* _Task details_
Reproduce the records word for word, leaving out any pictures they hold.

Collected data
----------

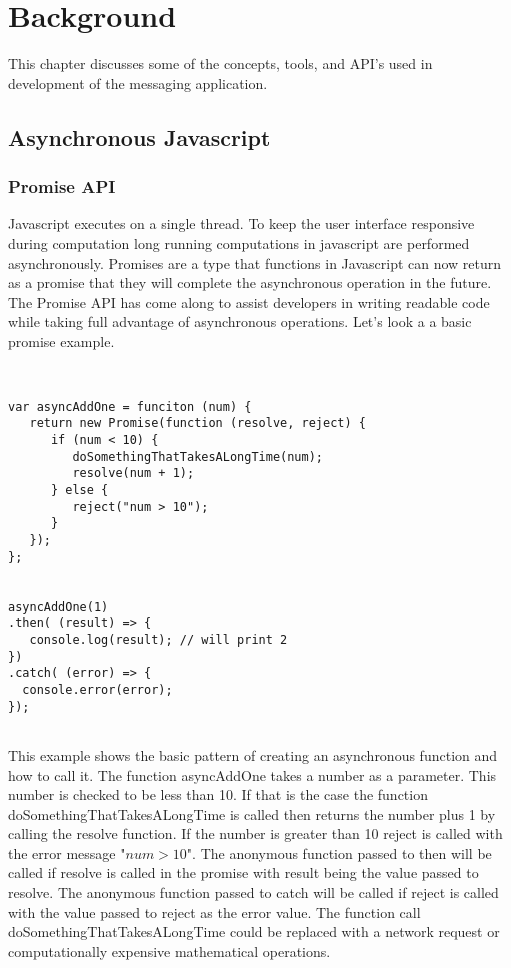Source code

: \chapter{Background}


This chapter discusses some of the concepts, tools, and API’s used in development of the messaging application.


\section{Asynchronous Javascript}


\subsection{Promise API}


Javascript executes on a single thread. To keep the user interface responsive during computation long running computations in javascript are performed asynchronously. Promises are a type that functions in Javascript can now return as a promise that they will complete the asynchronous operation in the future. The Promise API has come along to assist developers in writing readable code while taking full advantage of asynchronous operations. Let’s look a a basic promise example.


\begin{lstlisting}


var asyncAddOne = funciton (num) {
   return new Promise(function (resolve, reject) {
      if (num < 10) {
         doSomethingThatTakesALongTime(num);
         resolve(num + 1);
      } else {
         reject("num > 10");
      }  
   }); 
}; 


asyncAddOne(1)
.then( (result) => {
   console.log(result); // will print 2
})
.catch( (error) => {
  console.error(error);
});


\end{lstlisting}


This example shows the basic pattern of creating an asynchronous function and how to call it. The function asyncAddOne takes a number as a parameter. This number is checked to be less than 10. If that is the case the function doSomethingThatTakesALongTime is called then returns the number plus 1 by calling the resolve function. If the number is greater than 10 reject is called with the error message "$num > 10$". The anonymous function passed to then will be called if resolve is called in the promise with result being the value passed to resolve. The anonymous function passed to catch will be called if reject is called with the value passed to reject as the error value. The function call doSomethingThatTakesALongTime could be replaced with a network request or computationally expensive mathematical operations.



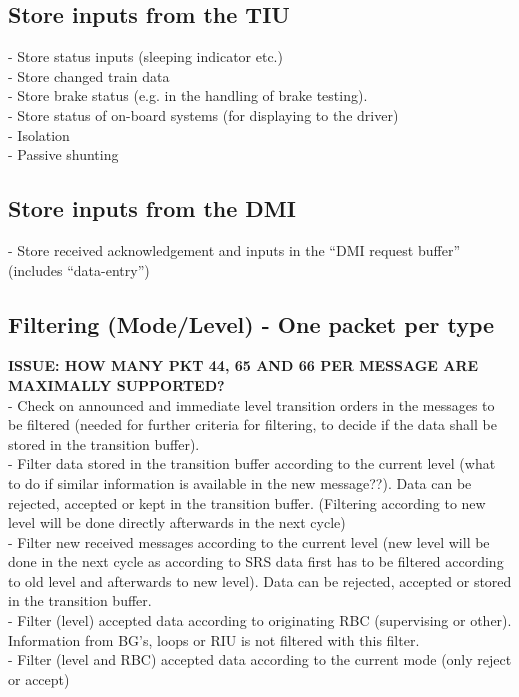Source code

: \documentclass{template/openetcs_report}
\begin{document}
\subsection{Store inputs from the TIU}
- Store status inputs (sleeping indicator etc.)\\
- Store changed train data\\
- Store brake status (e.g. in the handling of brake testing).\\
- Store status of on-board systems (for displaying to the driver)\\
- Isolation\\
- Passive shunting\\

\subsection{Store inputs from the \gls{DMI}}
- Store received acknowledgement and inputs in the “\gls{DMI} request buffer” (includes “data-entry”)\\

\subsection{Filtering (Mode/Level) - One packet per type}
\textbf{ISSUE: HOW MANY PKT 44, 65 AND 66 PER MESSAGE ARE MAXIMALLY SUPPORTED?}\\
- Check on announced and immediate level transition orders in the messages to be filtered (needed for further criteria for filtering, to decide if the data shall be stored in the transition buffer).\\
- Filter data stored in the transition buffer according to the current level (what to do if similar information is available in the new message??). Data can be rejected, accepted or kept in the transition buffer.
(Filtering according to new level will be done directly afterwards in the next cycle)\\
- Filter new received messages according to the current level (new level will be done in the next cycle as according to \gls{SRS} data first has to be filtered according to old level and afterwards to new level). Data can be rejected, accepted or stored in the transition buffer.\\
- Filter (level) accepted data according to originating RBC (supervising or other). Information from \gls{BG}'s, loops or RIU is not filtered with this filter.\\
- Filter (level and RBC) accepted data according to the current mode (only reject or accept)\\
\end{document}
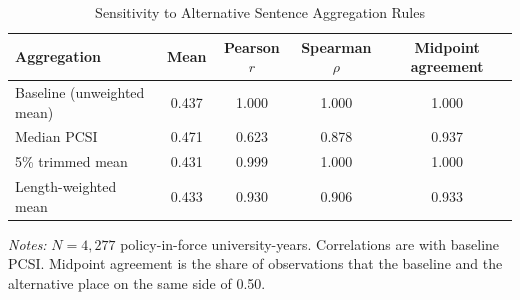 \begin{table}[htbp]
\centering
\small
\caption{Sensitivity to Alternative Sentence Aggregation Rules}
\label{tab:aggregation}
\begin{threeparttable}
\begin{tabular}{lcccc}
\toprule
Aggregation & Mean & Pearson $r$ & Spearman $\rho$ & Midpoint agreement \\
\midrule
Baseline (unweighted mean) & 0.437 & 1.000 & 1.000 & 1.000 \\
Median PCSI & 0.471 & 0.623 & 0.878 & 0.937 \\
5\% trimmed mean & 0.431 & 0.999 & 1.000 & 1.000 \\
Length-weighted mean & 0.433 & 0.930 & 0.906 & 0.933 \\
\bottomrule
\end{tabular}
\begin{tablenotes}[flushleft]\footnotesize
\item \textit{Notes:} $N = 4{,}277$ policy-in-force university-years. Correlations are with baseline PCSI. Midpoint agreement is the share of observations that the baseline and the alternative place on the same side of 0.50.
\end{tablenotes}
\end{threeparttable}
\end{table}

----------

* _Expected answer_
Source code

: \chapter{Background}


This chapter discusses some of the concepts, tools, and API’s used in development of the messaging application.


\section{Asynchronous Javascript}


\subsection{Promise API}


Javascript executes on a single thread. To keep the user interface responsive during computation long running computations in javascript are performed asynchronously. Promises are a type that functions in Javascript can now return as a promise that they will complete the asynchronous operation in the future. The Promise API has come along to assist developers in writing readable code while taking full advantage of asynchronous operations. Let’s look a a basic promise example.


\begin{lstlisting}


var asyncAddOne = funciton (num) {
   return new Promise(function (resolve, reject) {
      if (num < 10) {
         doSomethingThatTakesALongTime(num);
         resolve(num + 1);
      } else {
         reject("num > 10");
      }  
   }); 
}; 


asyncAddOne(1)
.then( (result) => {
   console.log(result); // will print 2
})
.catch( (error) => {
  console.error(error);
});


\end{lstlisting}


This example shows the basic pattern of creating an asynchronous function and how to call it. The function asyncAddOne takes a number as a parameter. This number is checked to be less than 10. If that is the case the function doSomethingThatTakesALongTime is called then returns the number plus 1 by calling the resolve function. If the number is greater than 10 reject is called with the error message "$num > 10$". The anonymous function passed to then will be called if resolve is called in the promise with result being the value passed to resolve. The anonymous function passed to catch will be called if reject is called with the value passed to reject as the error value. The function call doSomethingThatTakesALongTime could be replaced with a network request or computationally expensive mathematical operations.



Source code

: \documentclass{template/openetcs_report}
\begin{document}
\subsection{Store inputs from the TIU}
- Store status inputs (sleeping indicator etc.)\\
- Store changed train data\\
- Store brake status (e.g. in the handling of brake testing).\\
- Store status of on-board systems (for displaying to the driver)\\
- Isolation\\
- Passive shunting\\

\subsection{Store inputs from the \gls{DMI}}
- Store received acknowledgement and inputs in the “\gls{DMI} request buffer” (includes “data-entry”)\\

\subsection{Filtering (Mode/Level) - One packet per type}
\textbf{ISSUE: HOW MANY PKT 44, 65 AND 66 PER MESSAGE ARE MAXIMALLY SUPPORTED?}\\
- Check on announced and immediate level transition orders in the messages to be filtered (needed for further criteria for filtering, to decide if the data shall be stored in the transition buffer).\\
- Filter data stored in the transition buffer according to the current level (what to do if similar information is available in the new message??). Data can be rejected, accepted or kept in the transition buffer.
(Filtering according to new level will be done directly afterwards in the next cycle)\\
- Filter new received messages according to the current level (new level will be done in the next cycle as according to \gls{SRS} data first has to be filtered according to old level and afterwards to new level). Data can be rejected, accepted or stored in the transition buffer.\\
- Filter (level) accepted data according to originating RBC (supervising or other). Information from \gls{BG}'s, loops or RIU is not filtered with this filter.\\
- Filter (level and RBC) accepted data according to the current mode (only reject or accept)\\
\end{document}
 \begin{table}[htbp]
\centering
\small
\caption{Sensitivity to Alternative Sentence Aggregation Rules}
\label{tab:aggregation}
\begin{threeparttable}
\begin{tabular}{lcccc}
\toprule
Aggregation & Mean & Pearson $r$ & Spearman $\rho$ & Midpoint agreement \\
\midrule
Baseline (unweighted mean) & 0.437 & 1.000 & 1.000 & 1.000 \\
Median PCSI & 0.471 & 0.623 & 0.878 & 0.937 \\
5\% trimmed mean & 0.431 & 0.999 & 1.000 & 1.000 \\
Length-weighted mean & 0.433 & 0.930 & 0.906 & 0.933 \\
\bottomrule
\end{tabular}
\begin{tablenotes}[flushleft]\footnotesize
\item \textit{Notes:} $N = 4{,}277$ policy-in-force university-years. Correlations are with baseline PCSI. Midpoint agreement is the share of observations that the baseline and the alternative place on the same side of 0.50.
\end{tablenotes}
\end{threeparttable}
\end{table}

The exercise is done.